[[ RECORDS, beginning ]]

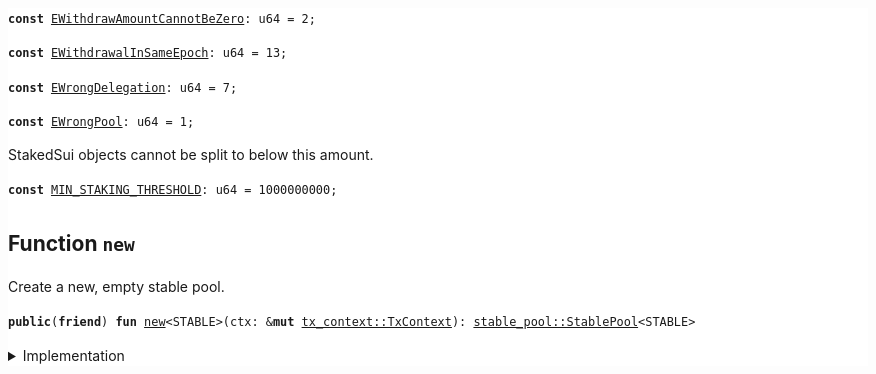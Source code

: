 <a name="0x3_stable_pool_EWithdrawAmountCannotBeZero"></a>



<pre><code><b>const</b> <a href="stable_pool.md#0x3_stable_pool_EWithdrawAmountCannotBeZero">EWithdrawAmountCannotBeZero</a>: u64 = 2;
</code></pre>



<a name="0x3_stable_pool_EWithdrawalInSameEpoch"></a>



<pre><code><b>const</b> <a href="stable_pool.md#0x3_stable_pool_EWithdrawalInSameEpoch">EWithdrawalInSameEpoch</a>: u64 = 13;
</code></pre>



<a name="0x3_stable_pool_EWrongDelegation"></a>



<pre><code><b>const</b> <a href="stable_pool.md#0x3_stable_pool_EWrongDelegation">EWrongDelegation</a>: u64 = 7;
</code></pre>



<a name="0x3_stable_pool_EWrongPool"></a>



<pre><code><b>const</b> <a href="stable_pool.md#0x3_stable_pool_EWrongPool">EWrongPool</a>: u64 = 1;
</code></pre>



<a name="0x3_stable_pool_MIN_STAKING_THRESHOLD"></a>

StakedSui objects cannot be split to below this amount.


<pre><code><b>const</b> <a href="stable_pool.md#0x3_stable_pool_MIN_STAKING_THRESHOLD">MIN_STAKING_THRESHOLD</a>: u64 = 1000000000;
</code></pre>



<a name="0x3_stable_pool_new"></a>

## Function `new`

Create a new, empty stable pool.


<pre><code><b>public</b>(<b>friend</b>) <b>fun</b> <a href="stable_pool.md#0x3_stable_pool_new">new</a>&lt;STABLE&gt;(ctx: &<b>mut</b> <a href="../sui-framework/tx_context.md#0x2_tx_context_TxContext">tx_context::TxContext</a>): <a href="stable_pool.md#0x3_stable_pool_StablePool">stable_pool::StablePool</a>&lt;STABLE&gt;
</code></pre>



<details><summary>Implementation</summary></details>
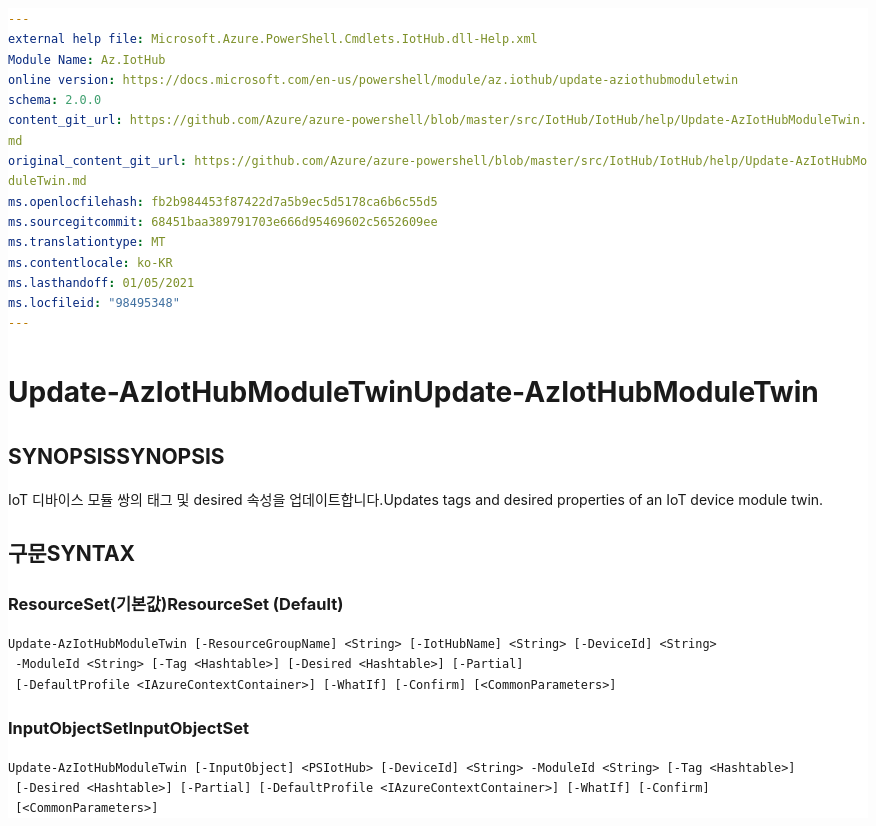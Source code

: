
 ```yaml
---
external help file: Microsoft.Azure.PowerShell.Cmdlets.IotHub.dll-Help.xml
Module Name: Az.IotHub
online version: https://docs.microsoft.com/en-us/powershell/module/az.iothub/update-aziothubmoduletwin
schema: 2.0.0
content_git_url: https://github.com/Azure/azure-powershell/blob/master/src/IotHub/IotHub/help/Update-AzIotHubModuleTwin.md
original_content_git_url: https://github.com/Azure/azure-powershell/blob/master/src/IotHub/IotHub/help/Update-AzIotHubModuleTwin.md
ms.openlocfilehash: fb2b984453f87422d7a5b9ec5d5178ca6b6c55d5
ms.sourcegitcommit: 68451baa389791703e666d95469602c5652609ee
ms.translationtype: MT
ms.contentlocale: ko-KR
ms.lasthandoff: 01/05/2021
ms.locfileid: "98495348"
---
```

# <span data-ttu-id="d003a-101">Update-AzIotHubModuleTwin</span><span class="sxs-lookup"><span data-stu-id="d003a-101">Update-AzIotHubModuleTwin</span></span>

## <span data-ttu-id="d003a-102">SYNOPSIS</span><span class="sxs-lookup"><span data-stu-id="d003a-102">SYNOPSIS</span></span>
<span data-ttu-id="d003a-103">IoT 디바이스 모듈 쌍의 태그 및 desired 속성을 업데이트합니다.</span><span class="sxs-lookup"><span data-stu-id="d003a-103">Updates tags and desired properties of an IoT device module twin.</span></span>

## <span data-ttu-id="d003a-104">구문</span><span class="sxs-lookup"><span data-stu-id="d003a-104">SYNTAX</span></span>

### <span data-ttu-id="d003a-105">ResourceSet(기본값)</span><span class="sxs-lookup"><span data-stu-id="d003a-105">ResourceSet (Default)</span></span>
```
Update-AzIotHubModuleTwin [-ResourceGroupName] <String> [-IotHubName] <String> [-DeviceId] <String>
 -ModuleId <String> [-Tag <Hashtable>] [-Desired <Hashtable>] [-Partial]
 [-DefaultProfile <IAzureContextContainer>] [-WhatIf] [-Confirm] [<CommonParameters>]
```

### <span data-ttu-id="d003a-106">InputObjectSet</span><span class="sxs-lookup"><span data-stu-id="d003a-106">InputObjectSet</span></span>
```
Update-AzIotHubModuleTwin [-InputObject] <PSIotHub> [-DeviceId] <String> -ModuleId <String> [-Tag <Hashtable>]
 [-Desired <Hashtable>] [-Partial] [-DefaultProfile <IAzureContextContainer>] [-WhatIf] [-Confirm]
 [<CommonParameters>]
```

[[ RECORDS, end ]]

» **GOAL OF THE EXERCISE**
What are the lines of the data above that include the string "https"? Copy them.

» **WRITTEN REPLY**
online version: https://docs.microsoft.com/en-us/powershell/module/az.iothub/update-aziothubmoduletwin
content_git_url: https://github.com/Azure/azure-powershell/blob/master/src/IotHub/IotHub/help/Update-AzIotHubModuleTwin.md
original_content_git_url: https://github.com/Azure/azure-powershell/blob/master/src/IotHub/IotHub/help/Update-AzIotHubModuleTwin.md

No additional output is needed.